#### Task description:
Transcribe the lines below verbatim, skipping the images.

#### Records provided:
══════

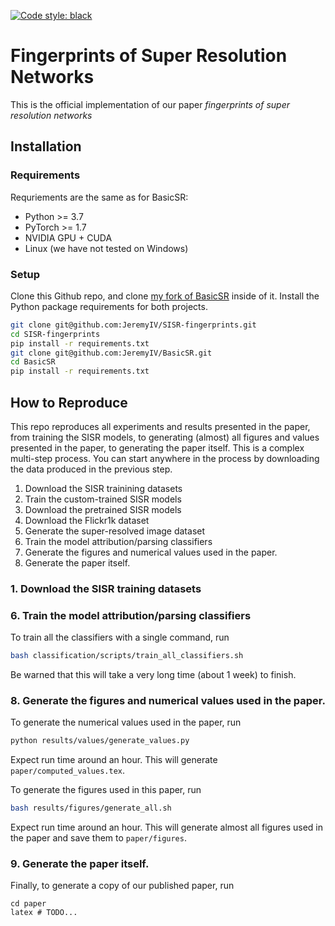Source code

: [![Code style: black](https://img.shields.io/badge/code%20style-black-000000.svg)](https://github.com/psf/black)

# Fingerprints of Super Resolution Networks

This is the official implementation of our paper *fingerprints of super resolution networks*

## Installation

### Requirements
Requriements are the same as for BasicSR:

 * Python >= 3.7
 * PyTorch >= 1.7
 * NVIDIA GPU + CUDA
 * Linux (we have not tested on Windows)

### Setup

Clone this Github repo, and clone [my fork of BasicSR](https://github.com/xinntao/BasicSR) inside of it. Install the Python package requirements for both projects.
    
```bash
git clone git@github.com:JeremyIV/SISR-fingerprints.git
cd SISR-fingerprints
pip install -r requirements.txt
git clone git@github.com:JeremyIV/BasicSR.git
cd BasicSR
pip install -r requirements.txt 
```

## How to Reproduce

This repo reproduces all experiments and results presented in the paper, from training the SISR models, to generating (almost) all figures and values presented in the paper, to generating the paper itself. This is a complex multi-step process. You can start anywhere in the process by downloading the data produced in the previous step.

1. Download the SISR trainining datasets
2. Train the custom-trained SISR models
3. Download the pretrained SISR models
4. Download the Flickr1k dataset
5. Generate the super-resolved image dataset
6. Train the model attribution/parsing classifiers
8. Generate the figures and numerical values used in the paper.
9. Generate the paper itself.

### 1. Download the SISR training datasets

### 6. Train the model attribution/parsing classifiers

To train all the classifiers with a single command, run

```bash
bash classification/scripts/train_all_classifiers.sh
```

Be warned that this will take a very long time (about 1 week) to finish.

### 8. Generate the figures and numerical values used in the paper.

To generate the numerical values used in the paper, run

```bash
python results/values/generate_values.py
```

Expect run time around an hour. This will generate `paper/computed_values.tex`.

To generate the figures used in this paper, run

```bash
bash results/figures/generate_all.sh
```
Expect run time around an hour. This will generate almost all figures used in the paper and save them to `paper/figures`.

### 9. Generate the paper itself.
Finally, to generate a copy of our published paper, run

```
cd paper
latex # TODO...
```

══════

#### Output:
Source code

: [![Code style: black](https://img.shields.io/badge/code%20style-black-000000.svg)](https://github.com/psf/black)

# Fingerprints of Super Resolution Networks

This is the official implementation of our paper *fingerprints of super resolution networks*

## Installation

### Requirements
Requriements are the same as for BasicSR:

 * Python >= 3.7
 * PyTorch >= 1.7
 * NVIDIA GPU + CUDA
 * Linux (we have not tested on Windows)

### Setup

Clone this Github repo, and clone [my fork of BasicSR](https://github.com/xinntao/BasicSR) inside of it. Install the Python package requirements for both projects.
    
```bash
git clone git@github.com:JeremyIV/SISR-fingerprints.git
cd SISR-fingerprints
pip install -r requirements.txt
git clone git@github.com:JeremyIV/BasicSR.git
cd BasicSR
pip install -r requirements.txt 
```

## How to Reproduce

This repo reproduces all experiments and results presented in the paper, from training the SISR models, to generating (almost) all figures and values presented in the paper, to generating the paper itself. This is a complex multi-step process. You can start anywhere in the process by downloading the data produced in the previous step.

1. Download the SISR trainining datasets
2. Train the custom-trained SISR models
3. Download the pretrained SISR models
4. Download the Flickr1k dataset
5. Generate the super-resolved image dataset
6. Train the model attribution/parsing classifiers
8. Generate the figures and numerical values used in the paper.
9. Generate the paper itself.

### 1. Download the SISR training datasets

### 6. Train the model attribution/parsing classifiers

To train all the classifiers with a single command, run

```bash
bash classification/scripts/train_all_classifiers.sh
```

Be warned that this will take a very long time (about 1 week) to finish.

### 8. Generate the figures and numerical values used in the paper.

To generate the numerical values used in the paper, run

```bash
python results/values/generate_values.py
```

Expect run time around an hour. This will generate `paper/computed_values.tex`.

To generate the figures used in this paper, run

```bash
bash results/figures/generate_all.sh
```
Expect run time around an hour. This will generate almost all figures used in the paper and save them to `paper/figures`.

### 9. Generate the paper itself.
Finally, to generate a copy of our published paper, run

```
cd paper
latex # TODO...
```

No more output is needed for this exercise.